Aurelius Embodied the Truths of the Great Stoics

The Great Stoics and its Truth That the Great Aurelius Embodied

Though many philosophers came before him, Aurelius' position as an emperor of Rome gives us a unique look into the guiding principles of the man.
Historyplex Staff
Last Updated: Jun 3, 2018
By Mark Hoerrner

There is no destiny and no future, or at least, so Marcus Aurelius believed. Wisdom guides judgment, and judgment is king.

Marcus Aurelius was born Marcus Annius Catilius Severus on April 26, 121 B.C. When he was named as the Roman Emperor in 161 B.C, he was given the name Marcus Aurelius Antoninus. He ruled Rome for nearly 20 years, until his death in 180 B.C. He is considered to be the last of the "five good emperors" of Rome.

We know from Aurelius' 12-volume work, Meditations, that he measured joy as opposed to pleasure, that the mind was an impregnable citadel and that the only factor the people truly have control over, is the present moment.

He would go on to say that people should master their feelings as emotions could be distracting and that the quality of the moment-not the quantity-was the important facet in happiness.
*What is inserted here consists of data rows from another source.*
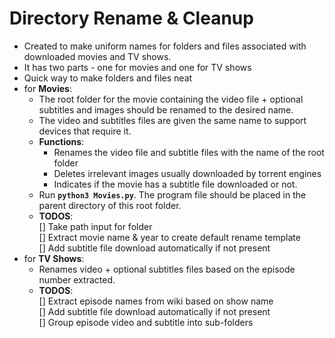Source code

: # Directory Rename & Cleanup

- Created to make uniform names for folders and files associated with downloaded movies and TV shows.
- It has two parts - one for movies and one for TV shows
- Quick way to make folders and files neat
- for **Movies**:
  - The root folder for the movie containing the video file + optional subtitles and images should be renamed to the desired name.
  - The video and subtitles files are given the same name to support devices that require it.
  - **Functions**:
    - Renames the video file and subtitle files with the name of the root folder
    - Deletes irrelevant images usually downloaded by torrent engines
    - Indicates if the movie has a subtitle file downloaded or not.
  - Run **`python3 Movies.py`**. The program file should be placed in the parent directory of this root folder.
  - **TODOS**:  
     [] Take path input for folder  
     [] Extract movie name & year to create default rename template  
     [] Add subtitle file download automatically if not present
- for **TV Shows**:
  - Renames video + optional subtitles files based on the episode number extracted.
  - **TODOS**:  
     [] Extract episode names from wiki based on show name  
    [] Add subtitle file download automatically if not present  
    [] Group episode video and subtitle into sub-folders
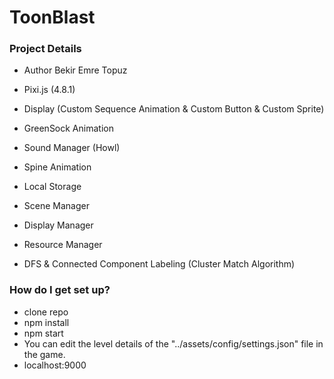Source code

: # ToonBlast

### Project Details ###
* Author Bekir Emre Topuz 

* Pixi.js (4.8.1)
* Display (Custom Sequence Animation & Custom Button & Custom Sprite)
* GreenSock Animation 
* Sound Manager (Howl)
* Spine Animation
* Local Storage
* Scene Manager 
* Display Manager
* Resource Manager 
* DFS & Connected Component Labeling (Cluster Match Algorithm)

### How do I get set up? ###

* clone repo
* npm install  
* npm start  
* You can edit the level details of the "../assets/config/settings.json" file in the game.
* localhost:9000

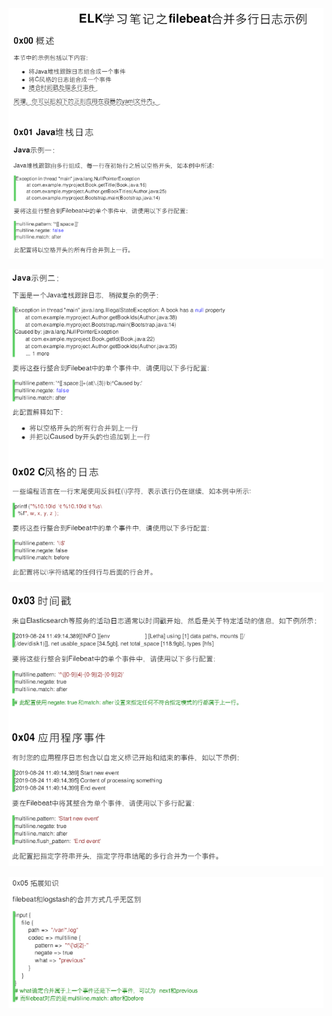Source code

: ![image-20220819235521498](MarkDownImages/ELK%E5%AD%A6%E4%B9%A0%E7%AC%94%E8%AE%B0%E4%B9%8Bfilebeat%E5%90%88%E5%B9%B6%E5%A4%9A%E8%A1%8C%E6%97%A5%E5%BF%97%E7%A4%BA%E4%BE%8B.assets/image-20220819235521498.png)

![image-20220819235542107](MarkDownImages/ELK%E5%AD%A6%E4%B9%A0%E7%AC%94%E8%AE%B0%E4%B9%8Bfilebeat%E5%90%88%E5%B9%B6%E5%A4%9A%E8%A1%8C%E6%97%A5%E5%BF%97%E7%A4%BA%E4%BE%8B.assets/image-20220819235542107.png)

![image-20220819235619074](MarkDownImages/ELK%E5%AD%A6%E4%B9%A0%E7%AC%94%E8%AE%B0%E4%B9%8Bfilebeat%E5%90%88%E5%B9%B6%E5%A4%9A%E8%A1%8C%E6%97%A5%E5%BF%97%E7%A4%BA%E4%BE%8B.assets/image-20220819235619074.png)

![image-20220819235649450](MarkDownImages/ELK%E5%AD%A6%E4%B9%A0%E7%AC%94%E8%AE%B0%E4%B9%8Bfilebeat%E5%90%88%E5%B9%B6%E5%A4%9A%E8%A1%8C%E6%97%A5%E5%BF%97%E7%A4%BA%E4%BE%8B.assets/image-20220819235649450.png)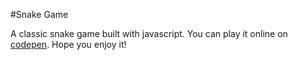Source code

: #Snake Game

A classic snake game built with javascript. You can play it online on [codepen](https://codepen.io/HuCW/pen/ZvVvjB). 
Hope you enjoy it!

 

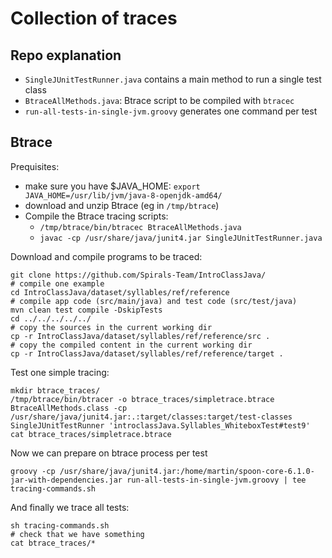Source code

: # Collection of traces

## Repo explanation

* `SingleJUnitTestRunner.java` contains a main method to run a single test class
* `BtraceAllMethods.java`: Btrace script to be compiled with `btracec`
* `run-all-tests-in-single-jvm.groovy` generates one command per test

## Btrace

Prequisites:

* make sure you have $JAVA_HOME: `export JAVA_HOME=/usr/lib/jvm/java-8-openjdk-amd64/`
* download and unzip Btrace (eg in `/tmp/btrace`)
* Compile the Btrace tracing scripts: 
  * `/tmp/btrace/bin/btracec BtraceAllMethods.java`
  * `javac -cp /usr/share/java/junit4.jar SingleJUnitTestRunner.java`


Download and compile programs to be traced:

    git clone https://github.com/Spirals-Team/IntroClassJava/
    # compile one example
    cd IntroClassJava/dataset/syllables/ref/reference
    # compile app code (src/main/java) and test code (src/test/java)
    mvn clean test compile -DskipTests
    cd ../../../../../
    # copy the sources in the current working dir
    cp -r IntroClassJava/dataset/syllables/ref/reference/src .
    # copy the compiled content in the current working dir
    cp -r IntroClassJava/dataset/syllables/ref/reference/target .

Test one simple tracing:

    mkdir btrace_traces/
    /tmp/btrace/bin/btracer -o btrace_traces/simpletrace.btrace BtraceAllMethods.class -cp /usr/share/java/junit4.jar:.:target/classes:target/test-classes SingleJUnitTestRunner 'introclassJava.Syllables_WhiteboxTest#test9'
    cat btrace_traces/simpletrace.btrace 

Now we can prepare on btrace process per test

    groovy -cp /usr/share/java/junit4.jar:/home/martin/spoon-core-6.1.0-jar-with-dependencies.jar run-all-tests-in-single-jvm.groovy | tee tracing-commands.sh

And finally we trace all tests:

    sh tracing-commands.sh
    # check that we have something
    cat btrace_traces/*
In fact, he likened one moment of joy to a lifetime of joy. To participate in that story, that moment, was to be filled with joy.

His thoughts were to control judgment, desire, and will to the point that one found harmony, not just internally, but externally with people and nature.
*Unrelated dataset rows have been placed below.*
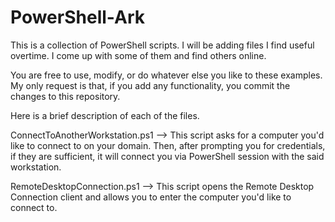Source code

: # PowerShell-Ark
This is a collection of PowerShell scripts. I will be adding files I find useful overtime. I come up with some of them and find others online. 

You are free to use, modify, or do whatever else you like to these examples. My only request is that, if you add any functionality, you commit the changes to this repository. 

Here is a brief description of each of the files. 

ConnectToAnotherWorkstation.ps1
--> This script asks for a computer you'd like to connect to on your domain. Then, after prompting you for credentials, if they are sufficient, it will connect you via PowerShell session with the said workstation. 

RemoteDesktopConnection.ps1
--> This script opens the Remote Desktop Connection client and allows you to enter the computer you'd like to connect to. 
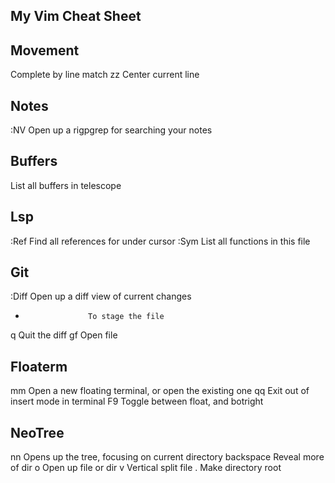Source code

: My Vim Cheat Sheet
--------------------------------------------------------------------------------------


Movement
--------------------------------------------------------------------------------------
<C-X><C-L>          Complete by line match
zz                  Center current line

Notes
--------------------------------------------------------------------------------------
:NV                 Open up a rigpgrep for searching your notes

Buffers
--------------------------------------------------------------------------------------
<C-k>               List all buffers in telescope

Lsp
--------------------------------------------------------------------------------------
:Ref                Find all references for under cursor
:Sym                List all functions in this file

Git
--------------------------------------------------------------------------------------
:Diff               Open up a diff view of current changes
-                   To stage the file
q                   Quit the diff
gf                  Open file

Floaterm
--------------------------------------------------------------------------------------
<leader>mm          Open a new floating terminal, or open the existing one
<leader>qq          Exit out of insert mode in terminal
F9                  Toggle between float, and botright

NeoTree
--------------------------------------------------------------------------------------
<leader>nn          Opens up the tree, focusing on current directory
backspace           Reveal more of dir
o                   Open up file or dir
v                   Vertical split file
.                   Make directory root

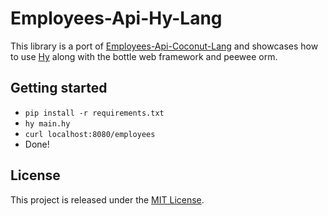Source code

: # Employees-Api-Hy-Lang

This library is a port of [Employees-Api-Coconut-Lang](httpsEmployees-Api-Coconut-Lang) and showcases how to use [Hy](https://github.com/hylang/hy) along with the bottle web framework and peewee orm.

## Getting started

- `pip install -r requirements.txt`
- `hy main.hy`
- `curl localhost:8080/employees`
- Done!


## License

This project is released under the [MIT License](http://www.opensource.org/licenses/MIT).

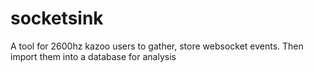 # socketsink
A tool for 2600hz kazoo users to gather, store websocket events. Then import them into a database for analysis
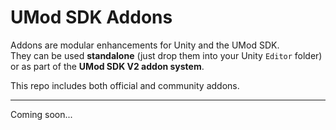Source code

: # UMod SDK Addons

Addons are modular enhancements for Unity and the UMod SDK.  
They can be used **standalone** (just drop them into your Unity `Editor` folder) or as part of the **UMod SDK V2 addon system**.

This repo includes both official and community addons.

---

Coming soon...

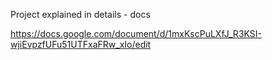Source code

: Project explained in details - docs

https://docs.google.com/document/d/1mxKscPuLXfJ_R3KSI-wjiEvpzfUFu51UTFxaFRw_xIo/edit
"Set aside subjective value judgments and govern inner discourse. Assent to true, dissent from false, suspend judgment on uncertain," Aurelius wrote.

The only good and evil are moral goods and moral evils. Things, by themselves, are not evil. Marcus Aurelius would lend nothing but indifference to indifferent things. Nature, he said, put us in juxtaposition with other people and places, and thus determined to whom we would be obligated and to whom we would feel a sense of duty. Knowing this, he said, puts us in harmony with nature and leads us to truth, good temperament, and wisdom. Pleasure and pain, he wrote, are not evils. In fact, in his view, the only real evil was that perpetrated against a moral code, and even then it was not perpetrated truly against us, but against the transgressor.

Furthering his call to live in the moment, and as such he looked towards death as a positive phenomenon. For him, each day was his last and was to be lived like a man who is living on borrowed time. Like the Christian faith, he advocated "dying to self" in order to achieve a greater, more universal objective.

"He who has learned to die has unlearned slavery," he wrote.

In writing his meditations, part of his meditation was the writing. He advocated that writing was a nod to universality and that it makes solid what lies dormant and intangible in the mind. The subjective, through writing, can become objective and make the writer part of a community wherein his writings is a form of exercise and catharsis.